10. The scheme of the Act and the policy underlying it also lend support to the interpretation we have given to the word 'purposes' in S.4. A reading of that section in the light of the other parts of the Act (for eg. S.8, 9,19, 20 and 21), the circumstances with reference to which the word 'purposes' was used in the section, the object appearing from those circumstances which the legislature had in view all point to the same conclusion.
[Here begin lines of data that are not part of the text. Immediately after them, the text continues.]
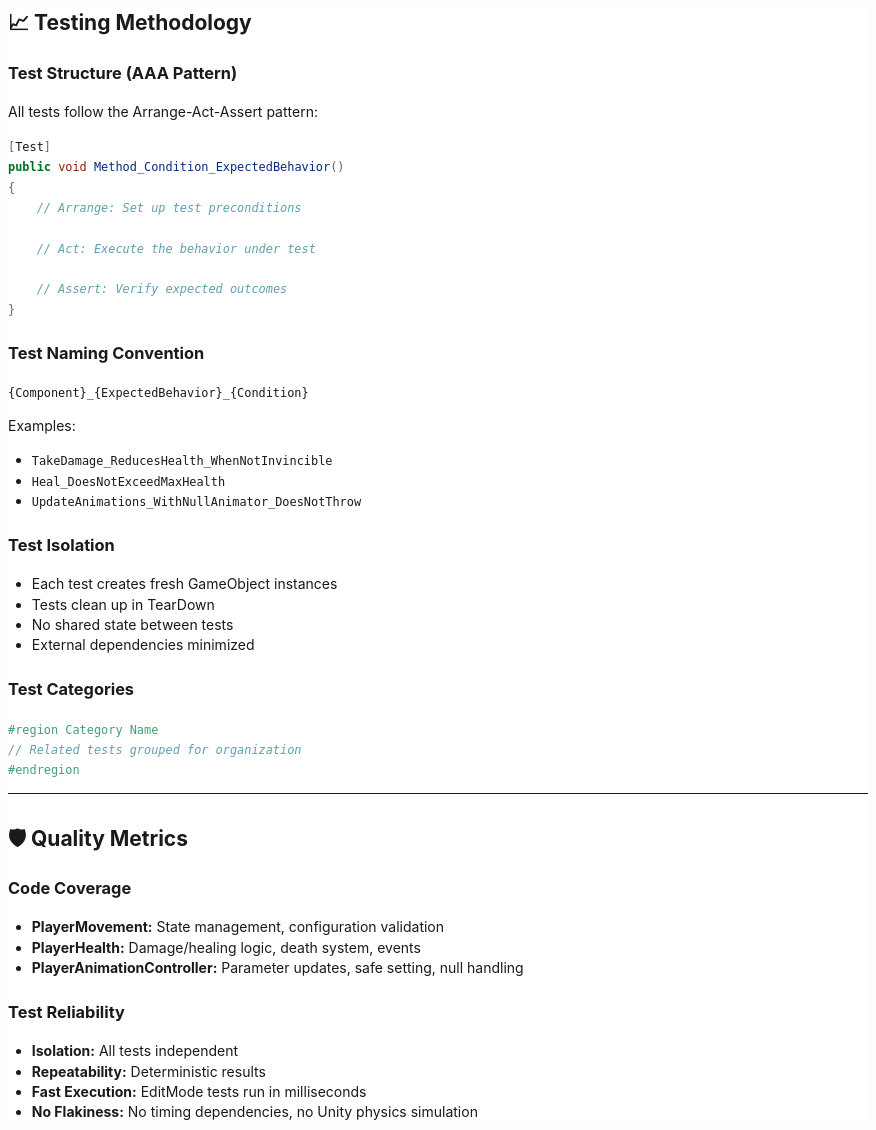 
## 📈 Testing Methodology

### Test Structure (AAA Pattern)
All tests follow the Arrange-Act-Assert pattern:
```csharp
[Test]
public void Method_Condition_ExpectedBehavior()
{
    // Arrange: Set up test preconditions

    // Act: Execute the behavior under test

    // Assert: Verify expected outcomes
}
```

### Test Naming Convention
`{Component}_{ExpectedBehavior}_{Condition}`

Examples:
- `TakeDamage_ReducesHealth_WhenNotInvincible`
- `Heal_DoesNotExceedMaxHealth`
- `UpdateAnimations_WithNullAnimator_DoesNotThrow`

### Test Isolation
- Each test creates fresh GameObject instances
- Tests clean up in TearDown
- No shared state between tests
- External dependencies minimized

### Test Categories
```csharp
#region Category Name
// Related tests grouped for organization
#endregion
```

---

## 🛡️ Quality Metrics

### Code Coverage
- **PlayerMovement:** State management, configuration validation
- **PlayerHealth:** Damage/healing logic, death system, events
- **PlayerAnimationController:** Parameter updates, safe setting, null handling

### Test Reliability
- **Isolation:** All tests independent
- **Repeatability:** Deterministic results
- **Fast Execution:** EditMode tests run in milliseconds
- **No Flakiness:** No timing dependencies, no Unity physics simulation
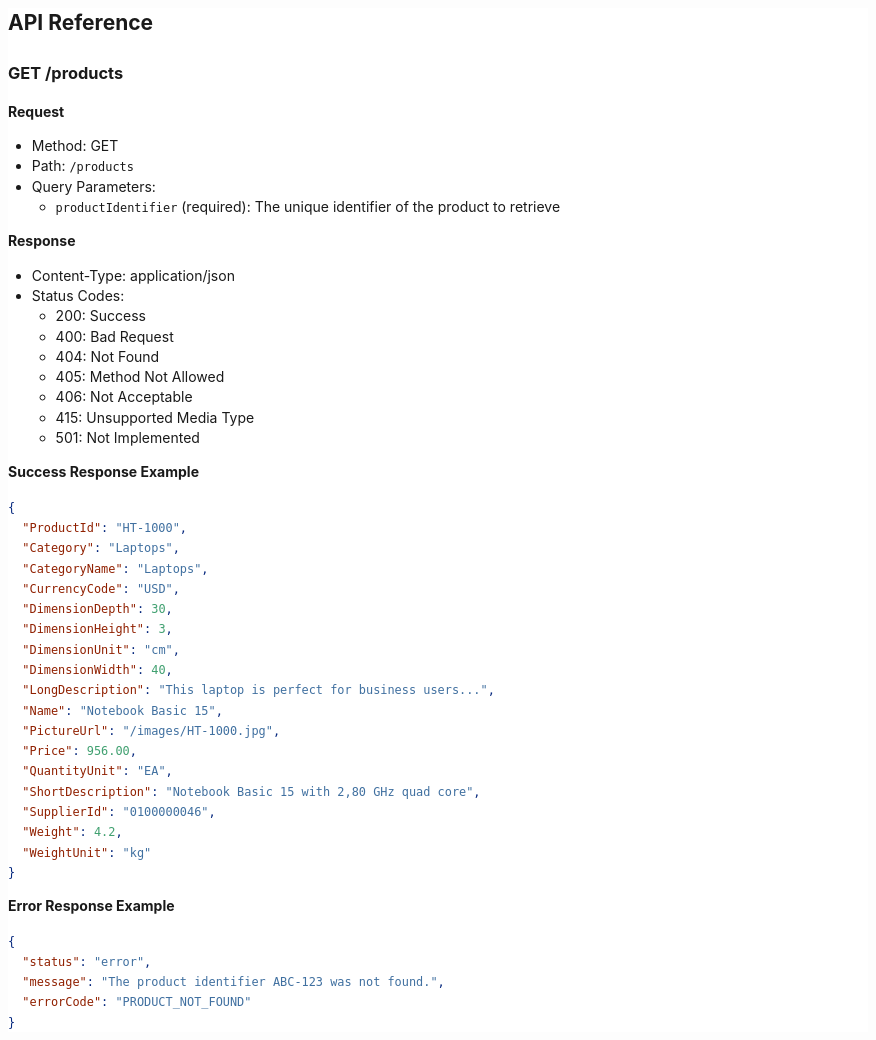 ## API Reference

### GET /products

**Request**
- Method: GET
- Path: `/products`
- Query Parameters:
  - `productIdentifier` (required): The unique identifier of the product to retrieve

**Response**
- Content-Type: application/json
- Status Codes:
  - 200: Success
  - 400: Bad Request
  - 404: Not Found
  - 405: Method Not Allowed
  - 406: Not Acceptable
  - 415: Unsupported Media Type
  - 501: Not Implemented

**Success Response Example**
```json
{
  "ProductId": "HT-1000",
  "Category": "Laptops",
  "CategoryName": "Laptops",
  "CurrencyCode": "USD",
  "DimensionDepth": 30,
  "DimensionHeight": 3,
  "DimensionUnit": "cm",
  "DimensionWidth": 40,
  "LongDescription": "This laptop is perfect for business users...",
  "Name": "Notebook Basic 15",
  "PictureUrl": "/images/HT-1000.jpg",
  "Price": 956.00,
  "QuantityUnit": "EA",
  "ShortDescription": "Notebook Basic 15 with 2,80 GHz quad core",
  "SupplierId": "0100000046",
  "Weight": 4.2,
  "WeightUnit": "kg"
}
```

**Error Response Example**
```json
{
  "status": "error",
  "message": "The product identifier ABC-123 was not found.",
  "errorCode": "PRODUCT_NOT_FOUND"
}
```
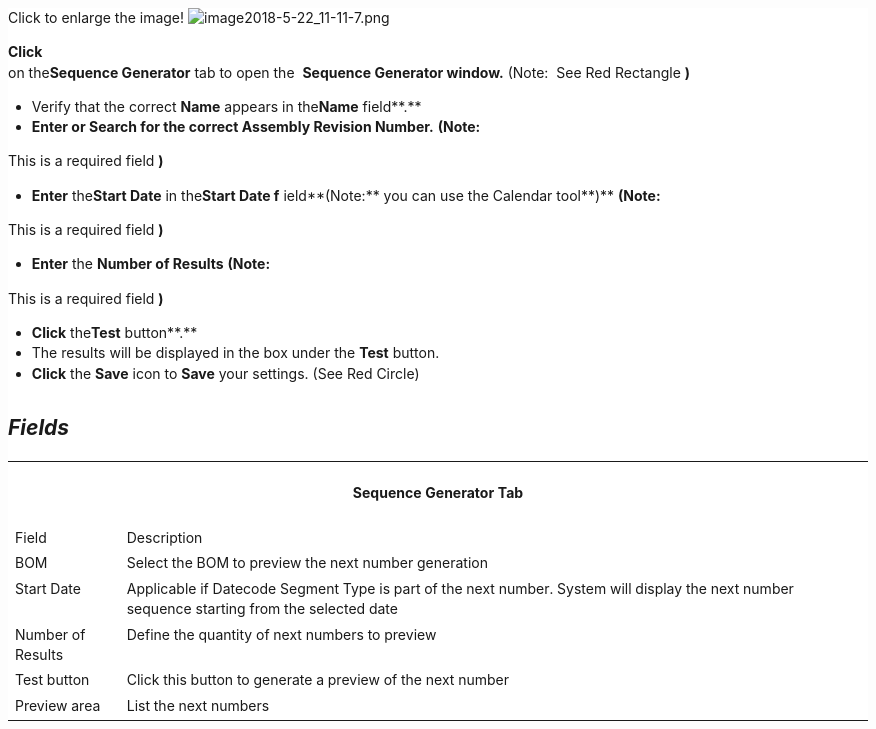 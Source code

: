
Click to enlarge the image!
![image2018-5-22_11-11-7.png](/.attachments/29918738.png)




**Click**  
on the**Sequence Generator**  tab to open the  **Sequence Generator window.**  (Note:  
See Red Rectangle
**)**  
- Verify that the correct
**Name**  appears in the**Name**  field**.** 
- **Enter or Search for the correct Assembly Revision Number.**
**(Note:**  

This is a required field
**)** 

- **Enter**
the**Start Date**  in the**Start Date f** ield**(Note:**   you can use the Calendar tool**)**  **(Note:**  

This is a required field
**)** 

- **Enter**
the **Number of Results** **(Note:**  

This is a required field
**)** 

- **Click**
the**Test**  button**.**   
- The results will be displayed in the box under the
**Test** button.
- **Click**
the **Save** icon to **Save** your settings. (See Red Circle)


## ***Fields***  


<table class="confluenceTable"><colgroup><col /><col /></colgroup><tbody><tr><td style="text-align: center;" colspan="2" class="confluenceTd"><h4 id="UserGuideNextNumberMaintenance-SequenceGeneratorTab.1"><strong>Sequence Generator Tab</strong></h4></td></tr><tr><td class="highlight-grey confluenceTd" colspan="1" data-highlight-colour="grey">Field</td><td class="highlight-grey confluenceTd" colspan="1" data-highlight-colour="grey">Description</td></tr><tr><td colspan="1" class="confluenceTd">BOM</td><td colspan="1" class="confluenceTd">Select the BOM to preview the next number generation</td></tr><tr><td colspan="1" class="confluenceTd">Start Date</td><td colspan="1" class="confluenceTd">Applicable if Datecode Segment Type is part of the next number. System will display the next number sequence starting from the selected date</td></tr><tr><td colspan="1" class="confluenceTd">Number of Results</td><td colspan="1" class="confluenceTd">Define the quantity of next numbers to preview</td></tr><tr><td colspan="1" class="confluenceTd">Test button</td><td colspan="1" class="confluenceTd">Click this button to generate a preview of the next number</td></tr><tr><td colspan="1" class="confluenceTd">Preview area</td><td colspan="1" class="confluenceTd">List the next numbers</td></tr></tbody></table>
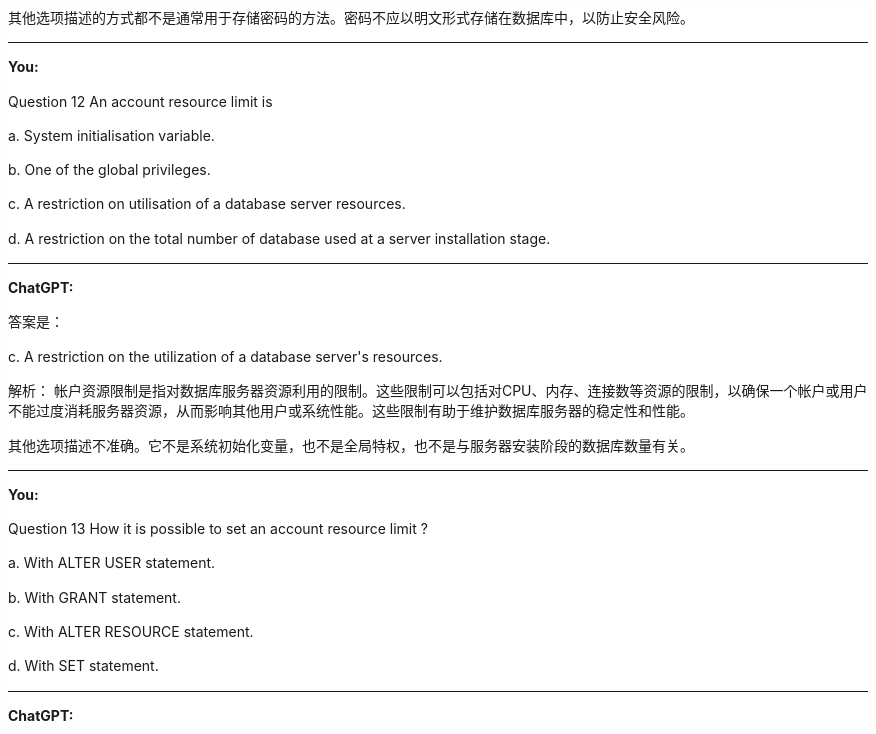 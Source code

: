 其他选项描述的方式都不是通常用于存储密码的方法。密码不应以明文形式存储在数据库中，以防止安全风险。

* * *

**You:**

Question 12
An account resource limit is


a.
System initialisation variable.


b.
One of the global privileges.


c.
A restriction on utilisation of a database server resources.


d.
A restriction on the total number of database used at a server installation stage.




* * *

**ChatGPT:**

答案是：

c. A restriction on the utilization of a database server's resources.

解析： 帐户资源限制是指对数据库服务器资源利用的限制。这些限制可以包括对CPU、内存、连接数等资源的限制，以确保一个帐户或用户不能过度消耗服务器资源，从而影响其他用户或系统性能。这些限制有助于维护数据库服务器的稳定性和性能。

其他选项描述不准确。它不是系统初始化变量，也不是全局特权，也不是与服务器安装阶段的数据库数量有关。

* * *

**You:**

Question 13
How it is possible to set an account resource limit ?


a.
With ALTER USER statement.

b.
With GRANT statement.

c.
With ALTER RESOURCE statement.

d.
With SET statement.

* * *

**ChatGPT:**

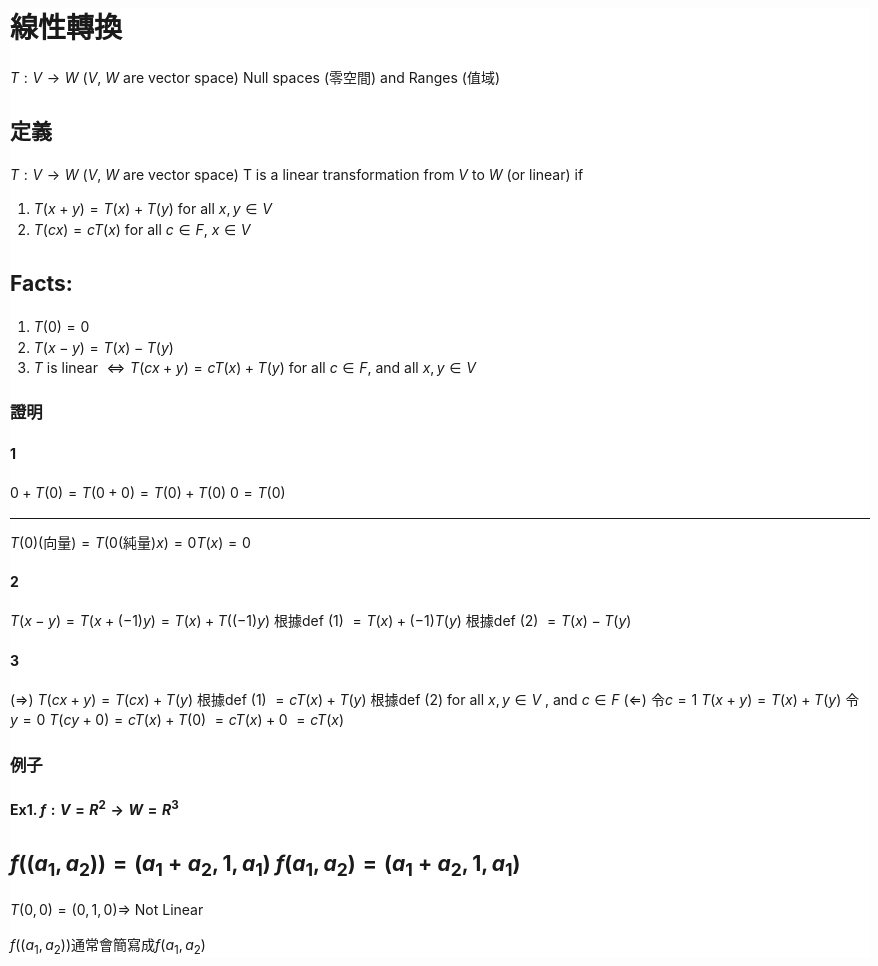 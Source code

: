 # 線性轉換
$T:V\rightarrow W$ ($V$, $W$ are vector space)
Null spaces (零空間)
and
Ranges (值域)
## 定義
$T:V\rightarrow W$ ($V$, $W$ are vector space)
T is a linear transformation from $V$ to $W$ (or linear) if
1. $T(x+y)=T(x)+T(y)$ for all $x,y\in V$
2. $T(cx)=cT(x)$ for all $c\in F$, $x\in V$
## Facts:
1. $T(0)=0$
2. $T(x-y)=T(x)-T(y)$
3. $T$ is linear $\Leftrightarrow T(cx+y)=cT(x)+T(y)$ for all $c\in F$, and all $x,y\in V$
### 證明
#### 1
$0+T(0)=T(0+0)=T(0)+T(0)$
$0=T(0)$

---
$T(0)$(向量)$=T(0$(純量)$x)=0T(x)=0$
#### 2
$T(x-y)=T(x+(-1)y)=T(x)+T((-1)y)$   根據def (1)
$=T(x)+(-1)T(y)$  根據def (2)
$=T(x)-T(y)$
#### 3
$(\Rightarrow)$
$T(cx+y)=T(cx)+T(y)$ 根據def (1)
$=cT(x)+T(y)$ 根據def (2)
for all $x,y\in V$ , and $c\in F$
$(\Leftarrow)$
令$c=1$
$T(x+y)=T(x)+T(y)$
令$y=0$
$T(cy+0)=cT(x)+T(0)$
$=cT(x)+0$
$=cT(x)$
### 例子
#### Ex1. $f: V=R^2\rightarrow W=R^3$
$f((a_1,a_2))=(a_1+a_2,1,a_1)$
$f(a_1,a_2)=(a_1+a_2,1,a_1)$ 
---
$T(0,0)=(0,1,0) \Rightarrow$ Not Linear

$f((a_1,a_2))$通常會簡寫成$f(a_1,a_2)$
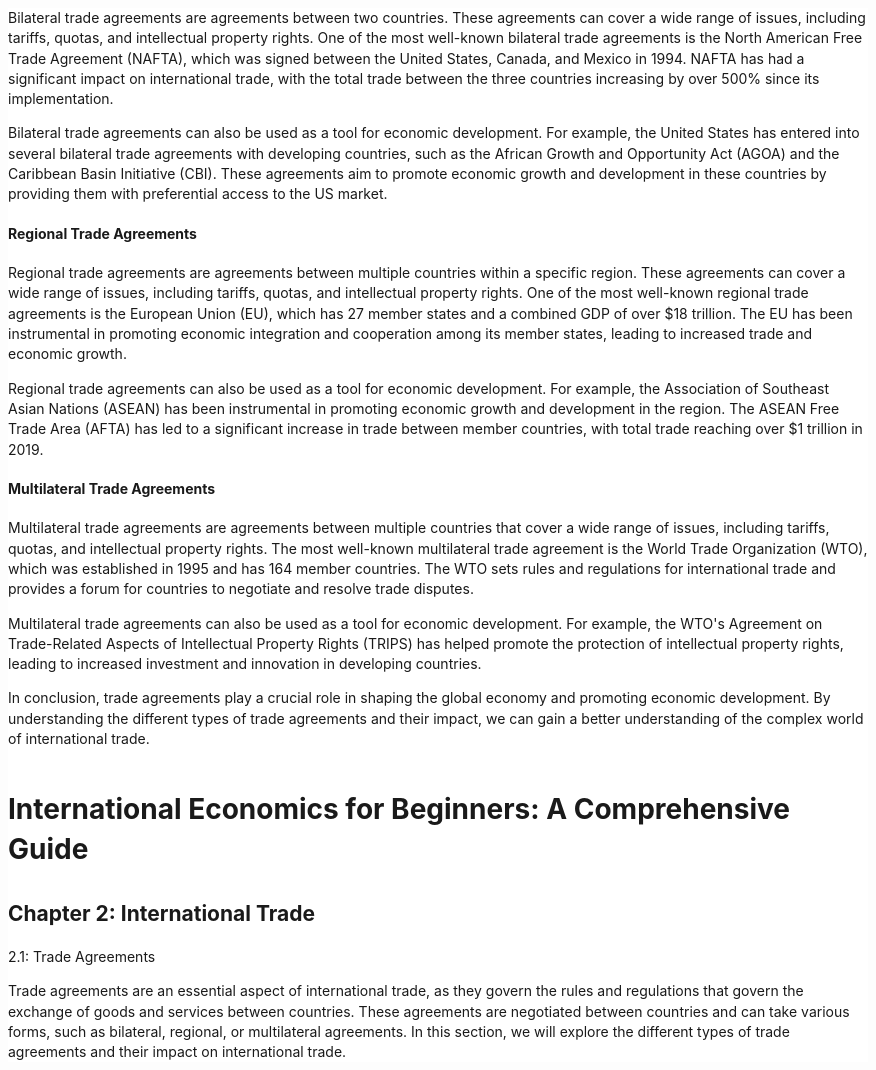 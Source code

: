 Bilateral trade agreements are agreements between two countries. These agreements can cover a wide range of issues, including tariffs, quotas, and intellectual property rights. One of the most well-known bilateral trade agreements is the North American Free Trade Agreement (NAFTA), which was signed between the United States, Canada, and Mexico in 1994. NAFTA has had a significant impact on international trade, with the total trade between the three countries increasing by over 500% since its implementation.

Bilateral trade agreements can also be used as a tool for economic development. For example, the United States has entered into several bilateral trade agreements with developing countries, such as the African Growth and Opportunity Act (AGOA) and the Caribbean Basin Initiative (CBI). These agreements aim to promote economic growth and development in these countries by providing them with preferential access to the US market.

#### Regional Trade Agreements

Regional trade agreements are agreements between multiple countries within a specific region. These agreements can cover a wide range of issues, including tariffs, quotas, and intellectual property rights. One of the most well-known regional trade agreements is the European Union (EU), which has 27 member states and a combined GDP of over $18 trillion. The EU has been instrumental in promoting economic integration and cooperation among its member states, leading to increased trade and economic growth.

Regional trade agreements can also be used as a tool for economic development. For example, the Association of Southeast Asian Nations (ASEAN) has been instrumental in promoting economic growth and development in the region. The ASEAN Free Trade Area (AFTA) has led to a significant increase in trade between member countries, with total trade reaching over $1 trillion in 2019.

#### Multilateral Trade Agreements

Multilateral trade agreements are agreements between multiple countries that cover a wide range of issues, including tariffs, quotas, and intellectual property rights. The most well-known multilateral trade agreement is the World Trade Organization (WTO), which was established in 1995 and has 164 member countries. The WTO sets rules and regulations for international trade and provides a forum for countries to negotiate and resolve trade disputes.

Multilateral trade agreements can also be used as a tool for economic development. For example, the WTO's Agreement on Trade-Related Aspects of Intellectual Property Rights (TRIPS) has helped promote the protection of intellectual property rights, leading to increased investment and innovation in developing countries.

In conclusion, trade agreements play a crucial role in shaping the global economy and promoting economic development. By understanding the different types of trade agreements and their impact, we can gain a better understanding of the complex world of international trade. 


# International Economics for Beginners: A Comprehensive Guide

## Chapter 2: International Trade

 2.1: Trade Agreements

Trade agreements are an essential aspect of international trade, as they govern the rules and regulations that govern the exchange of goods and services between countries. These agreements are negotiated between countries and can take various forms, such as bilateral, regional, or multilateral agreements. In this section, we will explore the different types of trade agreements and their impact on international trade.
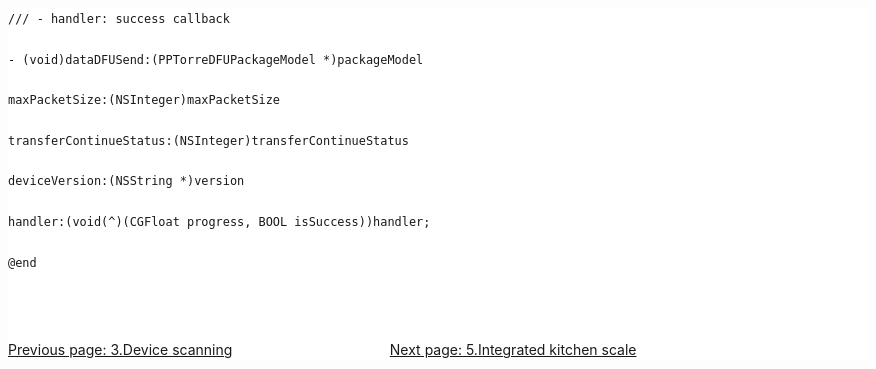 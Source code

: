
 ```
/// - handler: success callback

- (void)dataDFUSend:(PPTorreDFUPackageModel *)packageModel

maxPacketSize:(NSInteger)maxPacketSize

transferContinueStatus:(NSInteger)transferContinueStatus

deviceVersion:(NSString *)version

handler:(void(^)(CGFloat progress, BOOL isSuccess))handler;

@end
```

<br/>
<br/>

[Previous page: 3.Device scanning](SearchDevice_EN.md)
&nbsp;&nbsp;&nbsp;&nbsp;&nbsp;&nbsp;&nbsp;&nbsp;&nbsp;&nbsp;&nbsp;&nbsp;&nbsp;&nbsp;&nbsp;&nbsp;&nbsp;&nbsp;&nbsp;&nbsp;&nbsp;&nbsp;&nbsp;&nbsp;&nbsp;&nbsp;&nbsp;&nbsp;&nbsp;&nbsp;&nbsp;&nbsp;&nbsp;&nbsp;&nbsp;&nbsp;&nbsp;&nbsp;
[Next page: 5.Integrated kitchen scale](KitchenScaleIntegrate_EN.md)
The history of the legislation and in particular the statement of the object and reason for investing the Government with rule-making powers in S.4 as "enabling the Government to frame rules with regard to the protection of fish" also justify the conclusion. 11. The impugned rule and order which are purported to have been made under S.4 of the Travancore-Cochin Fisheries Act and which are avowedly for the purpose of avoiding unhealthy competition between classes of fishermen are therefore clearly in excess of the powers conferred on the Government by the section. 12. A. S. No. 36 of 1956 (K) is hence dismissed with costs including Advocate's fee Rs. 100/-. We make no separate order as to costs in A. S. No. 321 of 1956 (K). Dismissed.